_What you should do_
The answer should consist of each line from the data below that includes "pick".

Recorded data:
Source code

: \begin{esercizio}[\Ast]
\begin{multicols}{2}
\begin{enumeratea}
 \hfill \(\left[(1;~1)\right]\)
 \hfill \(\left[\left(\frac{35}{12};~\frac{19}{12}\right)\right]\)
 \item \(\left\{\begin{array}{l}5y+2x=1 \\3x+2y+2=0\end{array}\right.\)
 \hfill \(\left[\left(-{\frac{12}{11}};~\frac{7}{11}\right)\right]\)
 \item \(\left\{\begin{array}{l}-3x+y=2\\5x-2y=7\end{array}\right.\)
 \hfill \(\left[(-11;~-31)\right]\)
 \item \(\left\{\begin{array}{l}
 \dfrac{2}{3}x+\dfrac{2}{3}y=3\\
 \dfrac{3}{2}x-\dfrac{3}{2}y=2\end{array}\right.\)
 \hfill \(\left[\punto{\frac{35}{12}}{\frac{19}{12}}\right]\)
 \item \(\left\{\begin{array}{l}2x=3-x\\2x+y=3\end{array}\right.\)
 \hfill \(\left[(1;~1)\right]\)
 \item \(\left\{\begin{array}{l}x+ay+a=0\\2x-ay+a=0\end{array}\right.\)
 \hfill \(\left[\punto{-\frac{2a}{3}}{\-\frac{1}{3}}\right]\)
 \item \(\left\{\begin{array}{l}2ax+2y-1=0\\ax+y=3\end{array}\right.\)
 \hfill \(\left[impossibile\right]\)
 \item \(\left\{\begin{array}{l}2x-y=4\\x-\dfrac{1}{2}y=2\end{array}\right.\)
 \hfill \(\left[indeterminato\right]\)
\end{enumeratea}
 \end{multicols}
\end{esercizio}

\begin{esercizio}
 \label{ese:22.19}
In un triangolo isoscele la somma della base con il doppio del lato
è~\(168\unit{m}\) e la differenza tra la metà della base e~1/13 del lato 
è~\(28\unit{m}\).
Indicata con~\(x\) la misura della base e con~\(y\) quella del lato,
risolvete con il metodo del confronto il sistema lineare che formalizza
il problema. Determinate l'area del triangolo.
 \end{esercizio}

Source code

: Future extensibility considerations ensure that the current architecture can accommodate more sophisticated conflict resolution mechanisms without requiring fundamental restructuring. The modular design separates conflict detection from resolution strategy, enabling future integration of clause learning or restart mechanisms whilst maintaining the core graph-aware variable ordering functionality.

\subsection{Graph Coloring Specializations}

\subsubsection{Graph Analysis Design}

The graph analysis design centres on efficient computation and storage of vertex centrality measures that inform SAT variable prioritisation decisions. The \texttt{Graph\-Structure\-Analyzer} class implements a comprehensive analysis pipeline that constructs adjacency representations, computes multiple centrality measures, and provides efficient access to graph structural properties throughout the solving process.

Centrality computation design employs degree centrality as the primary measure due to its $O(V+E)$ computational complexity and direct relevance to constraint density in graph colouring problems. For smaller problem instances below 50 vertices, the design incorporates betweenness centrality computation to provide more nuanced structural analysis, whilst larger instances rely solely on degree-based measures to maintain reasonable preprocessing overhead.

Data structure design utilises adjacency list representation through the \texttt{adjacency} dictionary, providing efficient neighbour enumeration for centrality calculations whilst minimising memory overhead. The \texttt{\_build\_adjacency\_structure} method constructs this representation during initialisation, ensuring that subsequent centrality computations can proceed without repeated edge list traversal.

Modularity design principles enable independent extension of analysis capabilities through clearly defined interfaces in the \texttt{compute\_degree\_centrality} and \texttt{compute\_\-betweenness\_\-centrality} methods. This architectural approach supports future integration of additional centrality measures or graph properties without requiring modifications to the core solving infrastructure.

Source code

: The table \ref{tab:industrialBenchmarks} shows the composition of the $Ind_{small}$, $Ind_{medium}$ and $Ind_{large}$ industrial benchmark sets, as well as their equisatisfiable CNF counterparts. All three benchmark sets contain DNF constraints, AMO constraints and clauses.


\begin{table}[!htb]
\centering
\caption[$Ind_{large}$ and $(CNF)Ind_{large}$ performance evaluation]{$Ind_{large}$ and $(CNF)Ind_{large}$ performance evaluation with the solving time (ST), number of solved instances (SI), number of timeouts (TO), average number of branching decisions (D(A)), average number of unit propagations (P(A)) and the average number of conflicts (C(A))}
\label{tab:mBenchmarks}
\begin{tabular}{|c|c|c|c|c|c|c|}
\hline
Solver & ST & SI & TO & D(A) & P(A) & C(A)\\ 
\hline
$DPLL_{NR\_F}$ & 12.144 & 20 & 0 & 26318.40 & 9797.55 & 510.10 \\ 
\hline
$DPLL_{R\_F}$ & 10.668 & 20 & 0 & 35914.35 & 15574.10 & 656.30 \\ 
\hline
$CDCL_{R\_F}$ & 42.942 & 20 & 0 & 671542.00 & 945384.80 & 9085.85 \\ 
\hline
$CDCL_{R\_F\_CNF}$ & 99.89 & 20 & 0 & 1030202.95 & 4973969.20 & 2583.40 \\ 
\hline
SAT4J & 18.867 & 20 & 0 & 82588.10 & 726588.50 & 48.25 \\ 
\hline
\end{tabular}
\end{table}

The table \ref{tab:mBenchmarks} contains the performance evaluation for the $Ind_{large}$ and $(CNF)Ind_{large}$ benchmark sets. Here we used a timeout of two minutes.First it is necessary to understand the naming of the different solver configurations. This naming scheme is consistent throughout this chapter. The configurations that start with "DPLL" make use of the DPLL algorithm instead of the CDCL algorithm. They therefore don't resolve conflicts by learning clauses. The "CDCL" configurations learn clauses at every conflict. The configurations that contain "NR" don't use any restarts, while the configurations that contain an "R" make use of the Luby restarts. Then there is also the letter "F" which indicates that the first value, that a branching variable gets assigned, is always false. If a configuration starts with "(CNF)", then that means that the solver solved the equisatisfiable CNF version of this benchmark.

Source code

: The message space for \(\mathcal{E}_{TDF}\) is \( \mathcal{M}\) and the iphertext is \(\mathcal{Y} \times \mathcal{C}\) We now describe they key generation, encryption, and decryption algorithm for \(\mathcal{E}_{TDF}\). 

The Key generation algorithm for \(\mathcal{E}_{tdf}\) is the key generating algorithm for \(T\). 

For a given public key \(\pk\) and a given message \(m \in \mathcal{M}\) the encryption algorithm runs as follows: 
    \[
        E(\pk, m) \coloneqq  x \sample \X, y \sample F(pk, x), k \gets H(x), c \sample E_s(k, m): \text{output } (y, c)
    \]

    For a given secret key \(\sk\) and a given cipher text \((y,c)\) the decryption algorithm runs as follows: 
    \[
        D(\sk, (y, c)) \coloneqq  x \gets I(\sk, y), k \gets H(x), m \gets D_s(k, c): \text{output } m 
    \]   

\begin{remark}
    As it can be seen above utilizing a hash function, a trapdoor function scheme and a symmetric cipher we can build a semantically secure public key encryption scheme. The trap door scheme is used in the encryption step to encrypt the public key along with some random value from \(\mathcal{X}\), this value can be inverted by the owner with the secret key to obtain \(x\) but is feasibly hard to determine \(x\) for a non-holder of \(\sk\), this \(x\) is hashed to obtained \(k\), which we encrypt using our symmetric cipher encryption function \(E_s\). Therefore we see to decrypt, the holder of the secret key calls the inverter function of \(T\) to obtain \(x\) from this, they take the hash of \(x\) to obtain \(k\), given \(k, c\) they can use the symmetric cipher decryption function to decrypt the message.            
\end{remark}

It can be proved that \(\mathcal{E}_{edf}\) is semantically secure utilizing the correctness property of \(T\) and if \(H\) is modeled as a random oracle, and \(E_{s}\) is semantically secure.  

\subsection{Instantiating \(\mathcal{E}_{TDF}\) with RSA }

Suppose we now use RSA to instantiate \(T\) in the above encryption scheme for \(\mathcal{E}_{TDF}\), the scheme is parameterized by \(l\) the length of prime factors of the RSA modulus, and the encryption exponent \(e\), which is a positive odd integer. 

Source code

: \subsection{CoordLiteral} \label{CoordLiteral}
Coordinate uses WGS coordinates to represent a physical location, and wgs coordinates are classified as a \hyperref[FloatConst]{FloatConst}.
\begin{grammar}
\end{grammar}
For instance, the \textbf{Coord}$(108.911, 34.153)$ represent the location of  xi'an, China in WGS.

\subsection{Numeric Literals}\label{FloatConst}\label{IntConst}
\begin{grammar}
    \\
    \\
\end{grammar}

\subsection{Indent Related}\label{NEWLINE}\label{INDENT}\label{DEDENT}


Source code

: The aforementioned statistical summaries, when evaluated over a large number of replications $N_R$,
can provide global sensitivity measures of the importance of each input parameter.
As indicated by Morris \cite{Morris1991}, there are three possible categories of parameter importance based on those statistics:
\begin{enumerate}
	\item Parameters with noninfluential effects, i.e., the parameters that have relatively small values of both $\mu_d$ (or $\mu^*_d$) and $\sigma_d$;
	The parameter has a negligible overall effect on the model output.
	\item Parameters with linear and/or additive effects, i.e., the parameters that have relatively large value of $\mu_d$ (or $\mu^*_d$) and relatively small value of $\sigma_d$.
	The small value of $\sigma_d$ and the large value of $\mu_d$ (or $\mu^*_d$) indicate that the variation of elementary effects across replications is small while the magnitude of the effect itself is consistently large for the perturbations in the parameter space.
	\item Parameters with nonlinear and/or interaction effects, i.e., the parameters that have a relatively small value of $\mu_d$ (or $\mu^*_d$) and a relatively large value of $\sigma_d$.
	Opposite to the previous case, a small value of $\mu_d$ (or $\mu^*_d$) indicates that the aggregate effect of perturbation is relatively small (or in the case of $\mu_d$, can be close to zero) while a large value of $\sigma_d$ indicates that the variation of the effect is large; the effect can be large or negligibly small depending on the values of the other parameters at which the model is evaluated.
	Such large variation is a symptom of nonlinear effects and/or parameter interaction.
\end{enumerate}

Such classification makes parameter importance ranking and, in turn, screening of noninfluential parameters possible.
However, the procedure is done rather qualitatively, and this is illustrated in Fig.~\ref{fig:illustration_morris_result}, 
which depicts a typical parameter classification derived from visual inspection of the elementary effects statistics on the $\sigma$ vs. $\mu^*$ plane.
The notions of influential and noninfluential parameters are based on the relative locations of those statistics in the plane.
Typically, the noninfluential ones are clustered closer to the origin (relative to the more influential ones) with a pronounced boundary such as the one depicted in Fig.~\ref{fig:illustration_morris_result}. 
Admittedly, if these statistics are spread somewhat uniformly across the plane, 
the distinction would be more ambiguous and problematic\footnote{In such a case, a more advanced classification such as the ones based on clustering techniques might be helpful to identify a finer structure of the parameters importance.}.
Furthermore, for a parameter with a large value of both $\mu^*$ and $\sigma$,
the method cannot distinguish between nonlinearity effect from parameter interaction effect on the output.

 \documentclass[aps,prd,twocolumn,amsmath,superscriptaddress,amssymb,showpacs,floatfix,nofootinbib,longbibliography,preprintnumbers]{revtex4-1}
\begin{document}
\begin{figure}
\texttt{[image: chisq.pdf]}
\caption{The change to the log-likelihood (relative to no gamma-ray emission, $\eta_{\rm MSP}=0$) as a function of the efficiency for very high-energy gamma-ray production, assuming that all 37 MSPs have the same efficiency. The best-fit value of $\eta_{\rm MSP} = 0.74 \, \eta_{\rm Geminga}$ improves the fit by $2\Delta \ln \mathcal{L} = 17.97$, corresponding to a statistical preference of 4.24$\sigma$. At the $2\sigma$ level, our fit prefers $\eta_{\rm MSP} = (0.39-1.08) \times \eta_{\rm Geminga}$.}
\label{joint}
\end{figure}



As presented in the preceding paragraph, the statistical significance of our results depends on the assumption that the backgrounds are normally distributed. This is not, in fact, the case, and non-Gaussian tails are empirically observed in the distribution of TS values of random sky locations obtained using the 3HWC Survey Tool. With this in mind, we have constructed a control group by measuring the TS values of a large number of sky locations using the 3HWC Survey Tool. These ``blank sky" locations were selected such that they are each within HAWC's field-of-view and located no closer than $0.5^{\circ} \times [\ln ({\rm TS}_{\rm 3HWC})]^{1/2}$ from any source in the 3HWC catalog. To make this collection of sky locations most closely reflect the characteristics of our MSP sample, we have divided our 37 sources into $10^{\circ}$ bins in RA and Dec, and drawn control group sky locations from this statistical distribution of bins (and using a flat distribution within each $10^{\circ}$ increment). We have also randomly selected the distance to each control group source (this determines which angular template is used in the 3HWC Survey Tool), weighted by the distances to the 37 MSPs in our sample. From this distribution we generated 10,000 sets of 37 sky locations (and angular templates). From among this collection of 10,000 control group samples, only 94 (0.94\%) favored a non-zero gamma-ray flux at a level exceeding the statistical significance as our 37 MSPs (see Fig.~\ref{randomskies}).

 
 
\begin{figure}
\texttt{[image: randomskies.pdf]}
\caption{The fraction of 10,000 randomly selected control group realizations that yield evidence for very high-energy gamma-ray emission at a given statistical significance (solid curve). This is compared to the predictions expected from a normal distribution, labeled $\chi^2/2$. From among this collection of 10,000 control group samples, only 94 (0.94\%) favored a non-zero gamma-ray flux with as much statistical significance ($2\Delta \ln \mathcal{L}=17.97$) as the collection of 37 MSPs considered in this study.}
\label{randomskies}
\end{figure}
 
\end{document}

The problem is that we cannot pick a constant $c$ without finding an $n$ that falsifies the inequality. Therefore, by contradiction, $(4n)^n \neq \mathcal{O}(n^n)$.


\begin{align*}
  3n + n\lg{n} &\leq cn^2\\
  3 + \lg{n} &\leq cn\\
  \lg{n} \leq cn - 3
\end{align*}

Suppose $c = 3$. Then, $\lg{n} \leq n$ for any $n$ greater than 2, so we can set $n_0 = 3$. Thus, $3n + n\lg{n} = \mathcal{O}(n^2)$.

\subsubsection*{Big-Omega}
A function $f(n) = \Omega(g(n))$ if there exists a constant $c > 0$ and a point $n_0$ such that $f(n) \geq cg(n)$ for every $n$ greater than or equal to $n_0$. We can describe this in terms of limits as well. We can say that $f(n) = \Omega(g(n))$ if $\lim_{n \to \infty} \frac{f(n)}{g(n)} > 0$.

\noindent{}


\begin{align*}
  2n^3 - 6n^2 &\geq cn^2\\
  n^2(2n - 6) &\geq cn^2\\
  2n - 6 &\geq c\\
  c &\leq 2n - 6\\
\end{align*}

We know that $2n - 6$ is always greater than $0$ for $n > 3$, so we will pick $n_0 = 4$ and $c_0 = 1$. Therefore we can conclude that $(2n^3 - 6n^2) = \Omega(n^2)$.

_Answer area_
The problem is that we cannot pick a constant $c$ without finding an $n$ that falsifies the inequality. Therefore, by contradiction, $(4n)^n \neq \mathcal{O}(n^n)$.
We know that $2n - 6$ is always greater than $0$ for $n > 3$, so we will pick $n_0 = 4$ and $c_0 = 1$. Therefore we can conclude that $(2n^3 - 6n^2) = \Omega(n^2)$.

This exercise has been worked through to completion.